Morphological analyzer for English tokens.

Provides lemmatization (finding the base form of words) using:

  • Dictionary lookup for irregular forms
  • Rule-based suffixremoval for regular forms

Examples

iex> alias Nasty.Language.English.{Tokenizer, POSTagger, Morphology}
iex> {:ok, tokens} = Tokenizer.tokenize("running")
iex> {:ok, tagged} = POSTagger.tag_pos(tokens)
iex> {:ok, analyzed} = Morphology.analyze(tagged)
iex> hd(analyzed).lemma
"run"

Summary

Functions

Analyzes tokens to add lemma and morphological features.

Lemmatizes a word based on its part-of-speech tag.

Functions

analyze(tokens)

@spec analyze([Nasty.AST.Token.t()]) :: {:ok, [Nasty.AST.Token.t()]}

Analyzes tokens to add lemma and morphological features.

Updates each token with:

  • :lemma - Base form of the word
  • :morphology - Map of morphological features (tense, number, etc.)

Parameters

  • tokens - List of Token structs (with POS tags)

Returns

  • {:ok, tokens} - Tokens with lemma and morphology fields updated

lemmatize(word, pos_tag)

@spec lemmatize(String.t(), atom()) :: String.t()

Lemmatizes a word based on its part-of-speech tag.
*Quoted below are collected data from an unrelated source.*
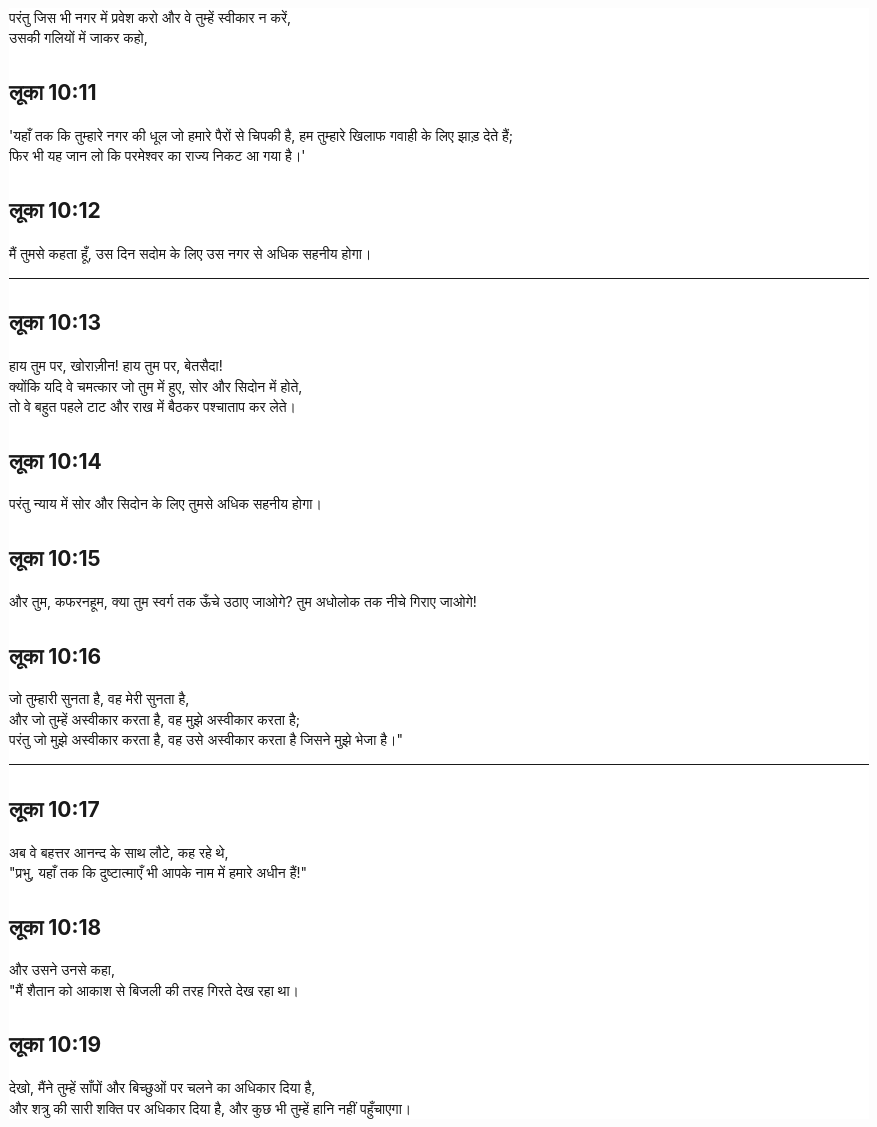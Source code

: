 परंतु जिस भी नगर में प्रवेश करो और वे तुम्हें स्वीकार न करें,  
उसकी गलियों में जाकर कहो,

## लूका 10:11

'यहाँ तक कि तुम्हारे नगर की धूल जो हमारे पैरों से चिपकी है, हम तुम्हारे खिलाफ गवाही के लिए झाड़ देते हैं;  
फिर भी यह जान लो कि परमेश्वर का राज्य निकट आ गया है।'

## लूका 10:12

मैं तुमसे कहता हूँ, उस दिन सदोम के लिए उस नगर से अधिक सहनीय होगा।

---

## लूका 10:13

हाय तुम पर, खोराज़ीन! हाय तुम पर, बेतसैदा!  
क्योंकि यदि वे चमत्कार जो तुम में हुए, सोर और सिदोन में होते,  
तो वे बहुत पहले टाट और राख में बैठकर पश्चाताप कर लेते।

## लूका 10:14

परंतु न्याय में सोर और सिदोन के लिए तुमसे अधिक सहनीय होगा।

## लूका 10:15

और तुम, कफरनहूम, क्या तुम स्वर्ग तक ऊँचे उठाए जाओगे? तुम अधोलोक तक नीचे गिराए जाओगे!

## लूका 10:16

जो तुम्हारी सुनता है, वह मेरी सुनता है,  
और जो तुम्हें अस्वीकार करता है, वह मुझे अस्वीकार करता है;  
परंतु जो मुझे अस्वीकार करता है, वह उसे अस्वीकार करता है जिसने मुझे भेजा है।"

---

## लूका 10:17

अब वे बहत्तर आनन्द के साथ लौटे, कह रहे थे,  
"प्रभु, यहाँ तक कि दुष्टात्माएँ भी आपके नाम में हमारे अधीन हैं!"

## लूका 10:18

और उसने उनसे कहा,  
"मैं शैतान को आकाश से बिजली की तरह गिरते देख रहा था।

## लूका 10:19

देखो, मैंने तुम्हें साँपों और बिच्छुओं पर चलने का अधिकार दिया है,  
और शत्रु की सारी शक्ति पर अधिकार दिया है, और कुछ भी तुम्हें हानि नहीं पहुँचाएगा।
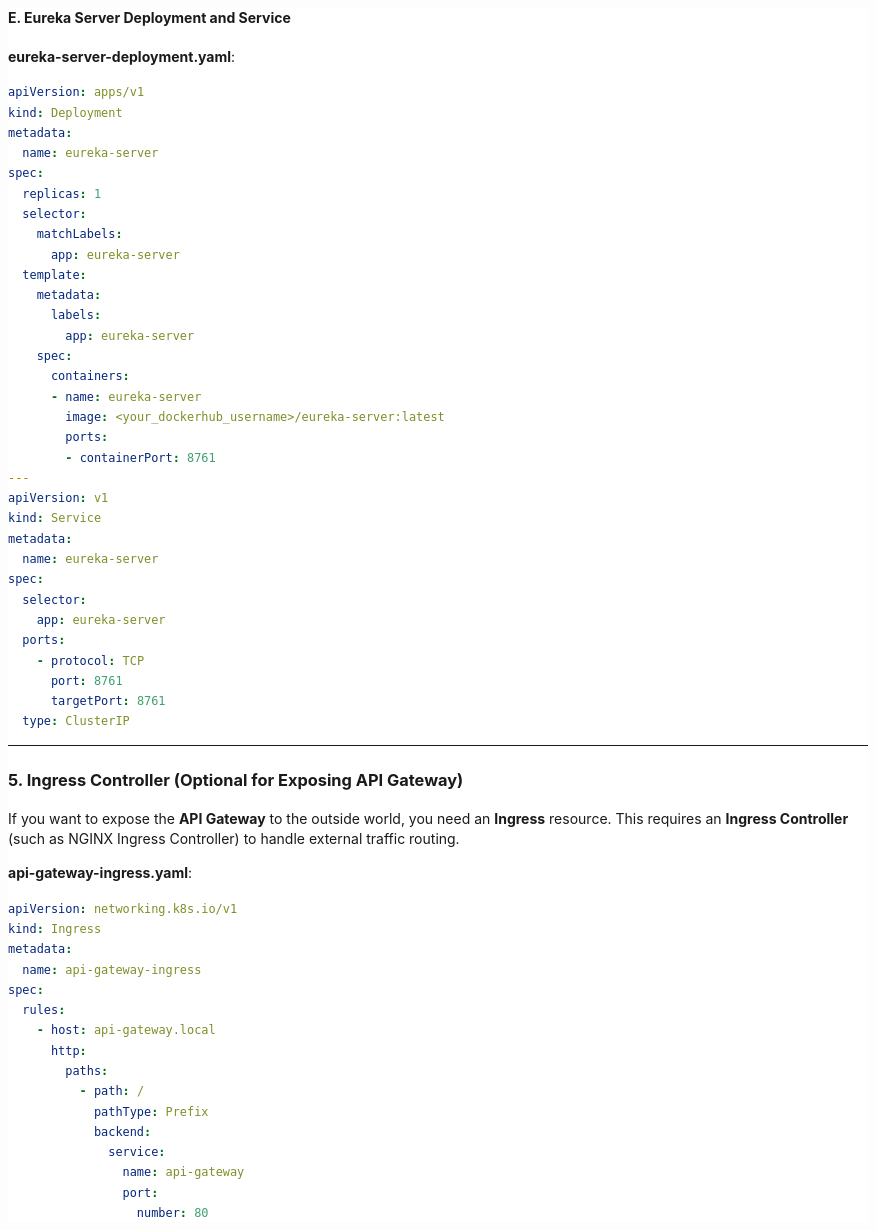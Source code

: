 #### **E. Eureka Server Deployment and Service**

**eureka-server-deployment.yaml**:
```yaml
apiVersion: apps/v1
kind: Deployment
metadata:
  name: eureka-server
spec:
  replicas: 1
  selector:
    matchLabels:
      app: eureka-server
  template:
    metadata:
      labels:
        app: eureka-server
    spec:
      containers:
      - name: eureka-server
        image: <your_dockerhub_username>/eureka-server:latest
        ports:
        - containerPort: 8761
---
apiVersion: v1
kind: Service
metadata:
  name: eureka-server
spec:
  selector:
    app: eureka-server
  ports:
    - protocol: TCP
      port: 8761
      targetPort: 8761
  type: ClusterIP
```

---

### **5. Ingress Controller (Optional for Exposing API Gateway)**

If you want to expose the **API Gateway** to the outside world, you need an **Ingress** resource. This requires an **Ingress Controller** (such as NGINX Ingress Controller) to handle external traffic routing.

**api-gateway-ingress.yaml**:
```yaml
apiVersion: networking.k8s.io/v1
kind: Ingress
metadata:
  name: api-gateway-ingress
spec:
  rules:
    - host: api-gateway.local
      http:
        paths:
          - path: /
            pathType: Prefix
            backend:
              service:
                name: api-gateway
                port:
                  number: 80
```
Returns the base form (lemma) of a word using dictionary lookup for irregular forms and rule-based suffix removal for regular forms.

Parameters

  • word - The word to lemmatize (lowercase string)
  • pos_tag - Part-of-speech tag atom (:verb, :noun, :adj, etc.)

Returns

  • String.t() - The lemmatized form of the word

Examples

iex> Nasty.Language.English.Morphology.lemmatize("running", :verb)
"run"

iex> Nasty.Language.English.Morphology.lemmatize("cats", :noun)
"cat"

iex> Nasty.Language.English.Morphology.lemmatize("better", :adj)
"good"